Current-generation detectors use convolutional neural networks and vision transformers trained to classify real versus synthetic. The best-performing models — such as those submitted to Facebook's DeepFake Detection Challenge (DFDC) — achieved around 65% accuracy on held-out test sets, far below the threshold needed for reliable forensic application. Accuracy drops further when deepfakes are compressed (as they invariably are when uploaded to social media), when they depict faces not well-represented in training data, or when the generation method differs from those seen during training.

  • Biological signal analysis: Research from Binghamton University found that blood-flow patterns visible in natural skin (rPPG — remote photoplethysmography) are absent or incorrect in deepfakes. This approach is generation-agnostic but requires high-quality video.
  • Provenance-based authentication: Standards like C2PA (Coalition for Content Provenance and Authenticity) embed cryptographic credentials into images at creation time. If the credential is absent or broken, authenticity is unverified. Requires camera manufacturer and platform adoption.
  • Digital watermarking: Embedding imperceptible signals into AI-generated content at generation time; Google's SynthID is an example. Effective only if generators cooperate; trivially circumvented by adversarial generators.

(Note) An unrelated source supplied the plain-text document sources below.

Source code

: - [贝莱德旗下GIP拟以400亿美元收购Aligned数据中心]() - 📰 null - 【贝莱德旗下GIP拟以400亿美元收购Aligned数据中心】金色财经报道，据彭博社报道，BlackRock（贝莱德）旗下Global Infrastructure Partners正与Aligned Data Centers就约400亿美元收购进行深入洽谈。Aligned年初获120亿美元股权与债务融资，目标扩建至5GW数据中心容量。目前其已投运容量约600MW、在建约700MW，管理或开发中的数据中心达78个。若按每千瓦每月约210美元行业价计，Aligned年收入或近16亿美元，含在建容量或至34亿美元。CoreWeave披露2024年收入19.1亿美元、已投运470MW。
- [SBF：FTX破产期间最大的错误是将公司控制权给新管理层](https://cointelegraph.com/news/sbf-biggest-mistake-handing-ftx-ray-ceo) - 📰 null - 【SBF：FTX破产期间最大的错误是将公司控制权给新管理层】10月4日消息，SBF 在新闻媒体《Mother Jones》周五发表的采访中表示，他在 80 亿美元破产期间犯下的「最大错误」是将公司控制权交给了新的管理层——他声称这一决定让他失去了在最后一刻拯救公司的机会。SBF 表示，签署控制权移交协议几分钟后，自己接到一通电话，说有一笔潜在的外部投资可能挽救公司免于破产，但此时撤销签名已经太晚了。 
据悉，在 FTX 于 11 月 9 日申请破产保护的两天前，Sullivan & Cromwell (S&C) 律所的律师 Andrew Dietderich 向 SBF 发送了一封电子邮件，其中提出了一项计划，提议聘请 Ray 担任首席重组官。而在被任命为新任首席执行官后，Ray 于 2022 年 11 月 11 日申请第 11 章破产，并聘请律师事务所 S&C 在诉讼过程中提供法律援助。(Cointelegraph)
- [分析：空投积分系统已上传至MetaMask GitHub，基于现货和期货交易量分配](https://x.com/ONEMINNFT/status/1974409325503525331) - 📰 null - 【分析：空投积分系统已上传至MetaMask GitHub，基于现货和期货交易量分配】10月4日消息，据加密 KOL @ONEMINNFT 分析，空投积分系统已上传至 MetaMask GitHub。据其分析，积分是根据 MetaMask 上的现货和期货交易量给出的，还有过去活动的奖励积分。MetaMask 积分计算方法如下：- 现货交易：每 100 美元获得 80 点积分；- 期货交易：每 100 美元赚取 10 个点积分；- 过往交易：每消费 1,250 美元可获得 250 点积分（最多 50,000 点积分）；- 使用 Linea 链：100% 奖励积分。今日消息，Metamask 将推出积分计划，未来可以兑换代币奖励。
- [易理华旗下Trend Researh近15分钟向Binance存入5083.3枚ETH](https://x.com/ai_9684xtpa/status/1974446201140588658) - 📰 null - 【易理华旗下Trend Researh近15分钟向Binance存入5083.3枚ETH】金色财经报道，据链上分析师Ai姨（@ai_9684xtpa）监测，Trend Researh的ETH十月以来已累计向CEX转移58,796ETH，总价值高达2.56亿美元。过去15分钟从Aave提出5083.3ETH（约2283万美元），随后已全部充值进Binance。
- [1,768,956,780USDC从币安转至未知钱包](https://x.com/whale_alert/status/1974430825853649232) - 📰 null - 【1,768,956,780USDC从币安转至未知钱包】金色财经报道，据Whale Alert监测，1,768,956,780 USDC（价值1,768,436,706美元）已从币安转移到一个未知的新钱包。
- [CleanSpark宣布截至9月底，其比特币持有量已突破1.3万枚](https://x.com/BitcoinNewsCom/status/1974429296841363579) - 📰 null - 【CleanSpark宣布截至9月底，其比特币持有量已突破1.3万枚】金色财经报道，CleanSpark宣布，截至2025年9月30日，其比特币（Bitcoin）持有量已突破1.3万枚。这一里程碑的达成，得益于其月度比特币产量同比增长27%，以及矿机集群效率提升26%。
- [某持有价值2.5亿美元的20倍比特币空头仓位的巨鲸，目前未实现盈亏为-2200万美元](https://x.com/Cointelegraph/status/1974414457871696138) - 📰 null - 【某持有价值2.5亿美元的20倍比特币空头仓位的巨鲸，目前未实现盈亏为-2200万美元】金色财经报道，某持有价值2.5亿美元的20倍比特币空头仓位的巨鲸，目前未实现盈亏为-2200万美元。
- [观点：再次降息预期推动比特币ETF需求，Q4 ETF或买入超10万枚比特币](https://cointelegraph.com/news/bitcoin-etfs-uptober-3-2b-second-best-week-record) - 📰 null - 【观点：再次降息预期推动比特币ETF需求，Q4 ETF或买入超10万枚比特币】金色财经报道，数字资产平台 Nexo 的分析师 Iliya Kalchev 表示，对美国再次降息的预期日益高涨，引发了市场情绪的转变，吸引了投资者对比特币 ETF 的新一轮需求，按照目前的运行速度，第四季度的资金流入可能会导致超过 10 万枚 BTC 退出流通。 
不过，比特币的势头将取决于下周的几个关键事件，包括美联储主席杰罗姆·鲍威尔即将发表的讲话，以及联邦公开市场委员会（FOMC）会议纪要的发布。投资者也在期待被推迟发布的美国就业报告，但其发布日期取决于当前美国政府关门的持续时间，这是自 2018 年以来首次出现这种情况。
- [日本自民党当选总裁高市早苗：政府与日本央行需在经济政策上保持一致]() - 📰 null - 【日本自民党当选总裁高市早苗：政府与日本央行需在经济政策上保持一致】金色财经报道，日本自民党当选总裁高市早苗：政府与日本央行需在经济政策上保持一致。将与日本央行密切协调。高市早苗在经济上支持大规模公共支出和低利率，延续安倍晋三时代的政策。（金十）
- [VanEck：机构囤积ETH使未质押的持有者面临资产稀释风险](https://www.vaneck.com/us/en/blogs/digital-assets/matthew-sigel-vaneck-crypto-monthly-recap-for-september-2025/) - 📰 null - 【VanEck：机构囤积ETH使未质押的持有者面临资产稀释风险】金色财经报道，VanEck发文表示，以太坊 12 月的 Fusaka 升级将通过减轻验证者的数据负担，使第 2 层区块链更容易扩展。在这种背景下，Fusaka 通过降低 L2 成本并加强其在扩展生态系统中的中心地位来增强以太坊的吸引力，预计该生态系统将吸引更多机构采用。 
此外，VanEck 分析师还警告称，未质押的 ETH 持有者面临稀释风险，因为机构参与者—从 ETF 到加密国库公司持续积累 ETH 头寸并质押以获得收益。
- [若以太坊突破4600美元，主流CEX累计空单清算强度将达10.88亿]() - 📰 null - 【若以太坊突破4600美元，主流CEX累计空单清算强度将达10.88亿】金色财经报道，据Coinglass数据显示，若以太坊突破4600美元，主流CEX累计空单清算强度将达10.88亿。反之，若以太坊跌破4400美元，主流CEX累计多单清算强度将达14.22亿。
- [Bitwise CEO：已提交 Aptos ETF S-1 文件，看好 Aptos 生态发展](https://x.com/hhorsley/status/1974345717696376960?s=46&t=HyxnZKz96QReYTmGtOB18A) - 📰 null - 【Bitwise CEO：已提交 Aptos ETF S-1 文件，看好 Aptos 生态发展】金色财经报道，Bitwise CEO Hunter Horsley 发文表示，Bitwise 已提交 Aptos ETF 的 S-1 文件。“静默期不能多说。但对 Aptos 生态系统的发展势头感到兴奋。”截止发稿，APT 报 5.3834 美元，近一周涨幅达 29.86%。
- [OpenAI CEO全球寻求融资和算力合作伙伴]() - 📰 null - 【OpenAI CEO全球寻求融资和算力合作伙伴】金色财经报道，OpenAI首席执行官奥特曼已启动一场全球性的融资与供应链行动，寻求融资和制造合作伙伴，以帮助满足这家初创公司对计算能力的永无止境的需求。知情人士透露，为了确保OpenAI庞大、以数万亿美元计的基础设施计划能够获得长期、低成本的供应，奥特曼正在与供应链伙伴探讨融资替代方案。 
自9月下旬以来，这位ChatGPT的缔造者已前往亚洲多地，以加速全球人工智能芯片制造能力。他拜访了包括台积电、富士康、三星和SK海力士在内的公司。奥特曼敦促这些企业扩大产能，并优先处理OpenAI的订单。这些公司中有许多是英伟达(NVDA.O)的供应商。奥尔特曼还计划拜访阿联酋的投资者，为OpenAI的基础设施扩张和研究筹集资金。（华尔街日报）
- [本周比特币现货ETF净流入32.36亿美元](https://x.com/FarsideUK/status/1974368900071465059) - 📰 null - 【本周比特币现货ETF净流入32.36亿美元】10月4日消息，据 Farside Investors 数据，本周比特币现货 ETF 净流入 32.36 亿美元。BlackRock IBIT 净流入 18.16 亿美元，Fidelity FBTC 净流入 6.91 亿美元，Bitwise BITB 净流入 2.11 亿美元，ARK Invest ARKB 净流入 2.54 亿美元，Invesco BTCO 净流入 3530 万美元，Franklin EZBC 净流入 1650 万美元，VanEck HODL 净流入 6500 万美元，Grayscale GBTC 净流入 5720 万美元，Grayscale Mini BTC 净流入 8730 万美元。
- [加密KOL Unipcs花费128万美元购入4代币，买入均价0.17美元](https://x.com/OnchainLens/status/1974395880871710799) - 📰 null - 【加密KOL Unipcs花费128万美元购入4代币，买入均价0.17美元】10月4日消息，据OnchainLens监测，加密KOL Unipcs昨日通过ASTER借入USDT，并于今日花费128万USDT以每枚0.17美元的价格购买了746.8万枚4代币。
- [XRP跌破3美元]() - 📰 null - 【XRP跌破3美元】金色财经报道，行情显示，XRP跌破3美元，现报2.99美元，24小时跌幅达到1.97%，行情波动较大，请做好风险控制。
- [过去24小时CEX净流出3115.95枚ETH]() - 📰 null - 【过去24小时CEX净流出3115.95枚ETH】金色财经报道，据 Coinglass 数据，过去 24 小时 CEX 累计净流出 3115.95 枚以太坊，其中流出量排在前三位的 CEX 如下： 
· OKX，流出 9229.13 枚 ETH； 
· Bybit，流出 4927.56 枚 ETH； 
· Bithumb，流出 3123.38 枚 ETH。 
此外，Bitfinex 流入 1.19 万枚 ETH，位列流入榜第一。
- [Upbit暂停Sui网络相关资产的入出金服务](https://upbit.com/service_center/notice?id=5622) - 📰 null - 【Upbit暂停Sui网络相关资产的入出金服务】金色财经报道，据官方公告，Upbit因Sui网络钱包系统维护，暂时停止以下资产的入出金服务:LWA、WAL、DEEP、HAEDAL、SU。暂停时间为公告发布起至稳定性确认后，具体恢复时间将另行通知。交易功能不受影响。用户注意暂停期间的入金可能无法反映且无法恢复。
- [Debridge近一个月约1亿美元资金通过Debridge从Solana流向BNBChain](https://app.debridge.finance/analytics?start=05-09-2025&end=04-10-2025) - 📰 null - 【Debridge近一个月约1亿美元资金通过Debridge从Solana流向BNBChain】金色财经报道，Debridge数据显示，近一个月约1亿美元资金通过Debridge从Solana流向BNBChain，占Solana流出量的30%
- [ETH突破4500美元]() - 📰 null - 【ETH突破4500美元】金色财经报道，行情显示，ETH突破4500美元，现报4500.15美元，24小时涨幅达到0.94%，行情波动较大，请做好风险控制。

Legal and Policy Responses

The legislative landscape is patchy but growing. The U.S. DEEPFAKES Accountability Act has repeatedly failed to pass Congress. As of 2024, 24 U.S. states have laws specifically targeting non-consensual deepfake pornography. The EU AI Act classifies real-time biometric identification and certain synthetic media applications as high-risk or prohibited. South Korea became one of the first countries to criminalize viewing (not just creating or distributing) deepfake pornography. The speed of technological development consistently outpaces the legislative process.

Detection tools are freely available at platforms like FakeCatcher (Intel), Deepware Scanner, and Microsoft's Video Authenticator — though all carry significant false positive and false negative rates. Media literacy education — training people to question authenticity, check provenance, and look for physical inconsistencies — remains one of the more scalable countermeasures.